DIFFERENCES


 
Racism in the U.S. continues to be a common topic in media and a less common topic on the street. I live in an integrated neighborhood. I shop in shopping center near my home which is patronized predominantly by people who are not Caucasian, like myself. I do not hear open discussions of race on my streets. I do hear racially based slang, often descriptive, muttered by people here and there.
 
I often think, "What constitutes being racist really?" Those who are relentlessly politically correct, mostly well-off white people, seem to think simply noticing someone has a certain skin color is racist. This strikes me as simply stupid. Yes, I am prejudiced against stupid people who have no excuse to be stupid.
 
Is a Black or Latino person racist when he rationalizes turning his back on education and hard work to pursue crime because he feels racially oppressed? Is the Jewish parent racist who brainwashes his pre-pubescent child to only marry another Jew? Is a Catholic parent guilty of a form of ethnic discrimination when he threatens his child with damnation for marrying a non-Catholic. Is the Asian parent racist who chides his Chinese-American child for marrying a Vietnamese-American? Is paying attention to genetics at all a racist act?
 
"Racism" has come to mean "any consciousness of racial or ethnic differences" in many circles. It once was used to describe unjust behavior based on race. This is an example of deterioration of both common American language and the general level of conversation in our society. I lay the responsibility for this largely on a media which has traded ethics for cash. Exploiting racial dynamics has become a saleable product. Making stories race-based, when they are actually about crime, social integration, poor public education and widely unscientific law enforcement, is exploitative and cancerous.
 
My thinking about race grows from the ground of my experience as a gay man born sixty- five years ago. I grew up in one of the most densely populated cities in the U.S. and one of the most blue-collar. I lived through the Civil Rights Movement of the 1950s and 1960s.
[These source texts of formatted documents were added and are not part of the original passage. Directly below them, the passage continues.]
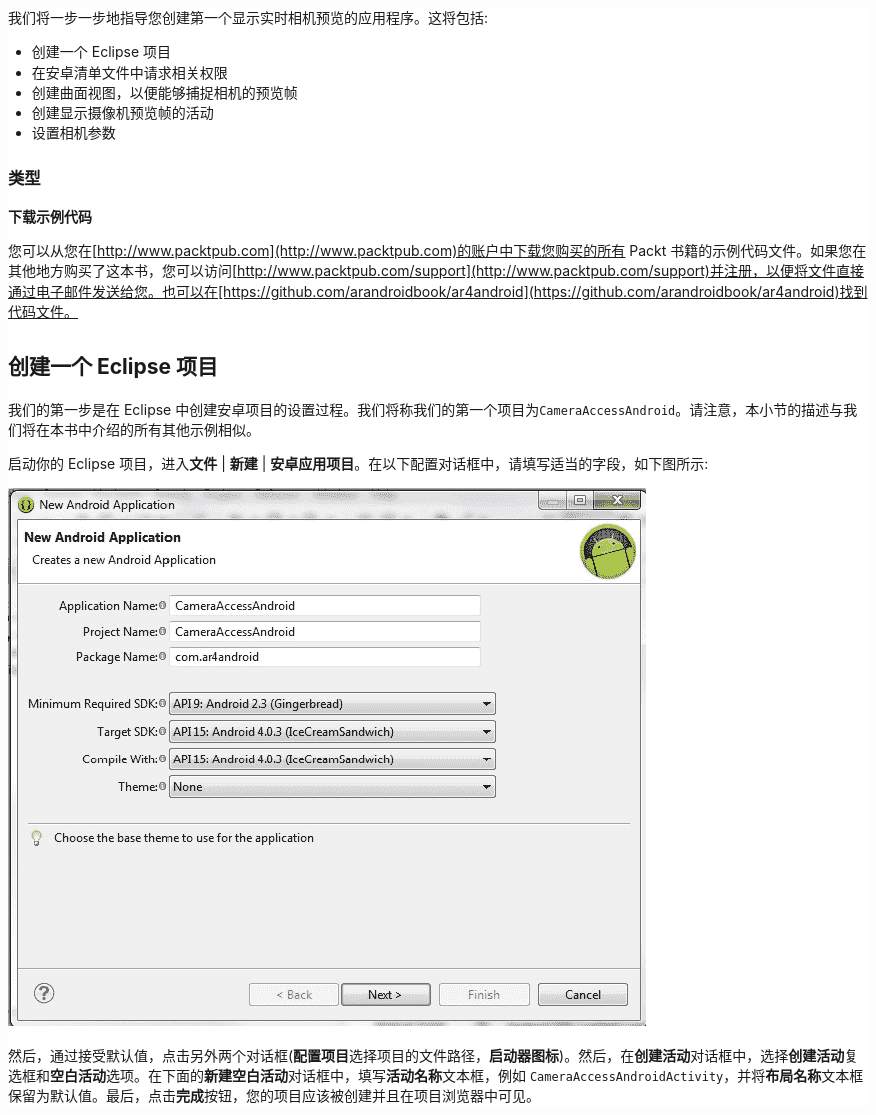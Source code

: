 我们将一步一步地指导您创建第一个显示实时相机预览的应用程序。这将包括:

*   创建一个 Eclipse 项目
*   在安卓清单文件中请求相关权限
*   创建曲面视图，以便能够捕捉相机的预览帧
*   创建显示摄像机预览帧的活动
*   设置相机参数

### 类型

**下载示例代码**

您可以从您在[http://www.packtpub.com](http://www.packtpub.com)的账户中下载您购买的所有 Packt 书籍的示例代码文件。如果您在其他地方购买了这本书，您可以访问[http://www.packtpub.com/support](http://www.packtpub.com/support)并注册，以便将文件直接通过电子邮件发送给您。也可以在[https://github.com/arandroidbook/ar4android](https://github.com/arandroidbook/ar4android)找到代码文件。

## 创建一个 Eclipse 项目

我们的第一步是在 Eclipse 中创建安卓项目的设置过程。我们将称我们的第一个项目为`CameraAccessAndroid`。请注意，本小节的描述与我们将在本书中介绍的所有其他示例相似。

启动你的 Eclipse 项目，进入**文件** | **新建** | **安卓应用项目**。在以下配置对话框中，请填写适当的字段，如下图所示:

![Creating an Eclipse project](img/8553_02_03_FINAL.jpg)

然后，通过接受默认值，点击另外两个对话框(**配置项目**选择项目的文件路径，**启动器图标**)。然后，在**创建活动**对话框中，选择**创建活动**复选框和**空白活动**选项。在下面的**新建空白活动**对话框中，填写**活动名称**文本框，例如 `CameraAccessAndroidActivity`，并将**布局名称**文本框保留为默认值。最后，点击**完成**按钮，您的项目应该被创建并且在项目浏览器中可见。
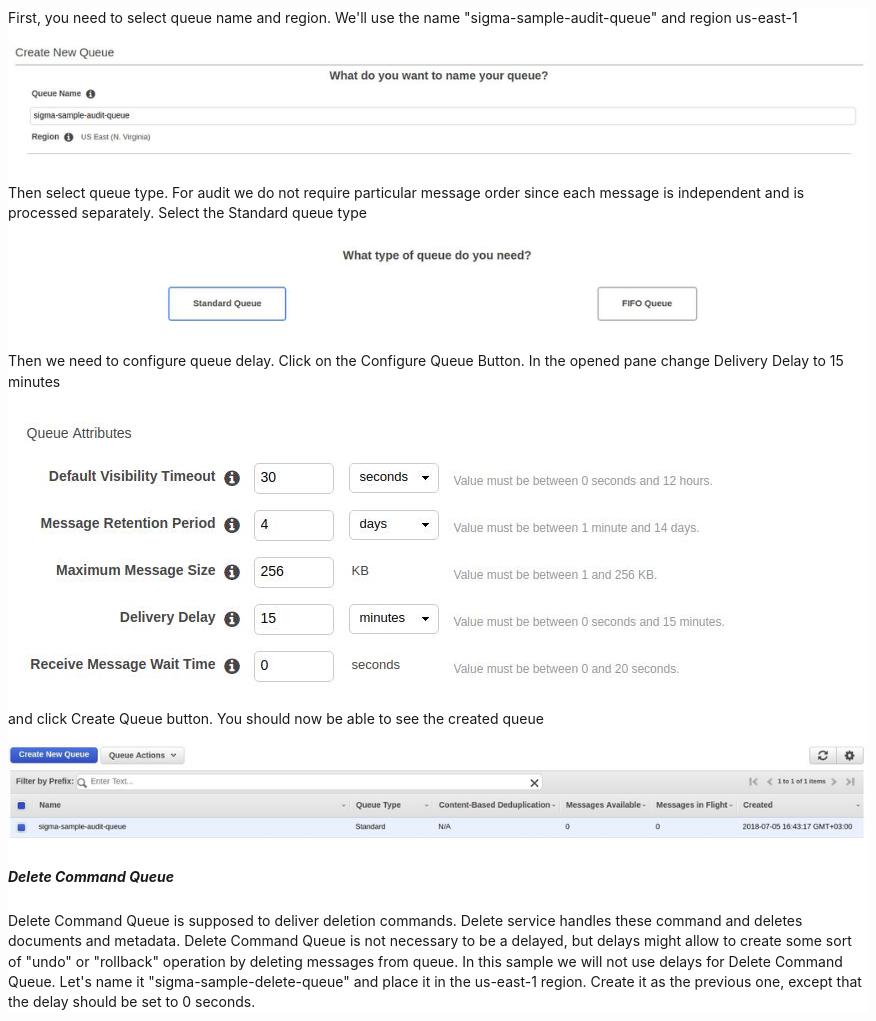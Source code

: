 First, you need to select queue name and region. We'll use the name "sigma-sample-audit-queue" and region us-east-1

![SQS Create Name Region](sqs_create_name_region.jpg)

Then select queue type. For audit we do not require particular message order since each message is independent and is processed separately. Select the Standard queue type

![SQS Create Queue Type](sqs_create_queue_type.jpg)

Then we need to configure queue delay. Click on the Configure Queue Button. In the opened pane change Delivery Delay to 15 minutes

![SQS Create Configure](sqs_create_configure.jpg)

and click Create Queue button. You should now be able to see the created queue

![SQS Create Created](sqs_create_created.jpg)

##### Delete Command Queue

Delete Command Queue is supposed to deliver deletion commands. Delete service handles these command and deletes documents and metadata. Delete Command Queue is not necessary to be a delayed, but delays might allow to create some sort of "undo" or "rollback" operation by deleting messages from queue. In this sample we will not use delays for Delete Command Queue. Let's name it "sigma-sample-delete-queue" and place it in the us-east-1 region. Create it as the previous one, except that the delay should be set to 0 seconds.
I lived through the Gay Liberation Movement of the 1960s and 1970s. These movements were not about establishing racism and homophobia as permanent self-limiting fixtures in the minds of the different. Not at all.
 
These movements were about discussing differences, seeking understanding and demanding equal justice. These movements were about empowering the individual to liberate himself from the yoke of racial difference and sexual difference as perceived and acted against by the ignorant and brutal. In other words, it was about being a whole person with a determination against social resistance to be an integrated and contributing member of the greater world.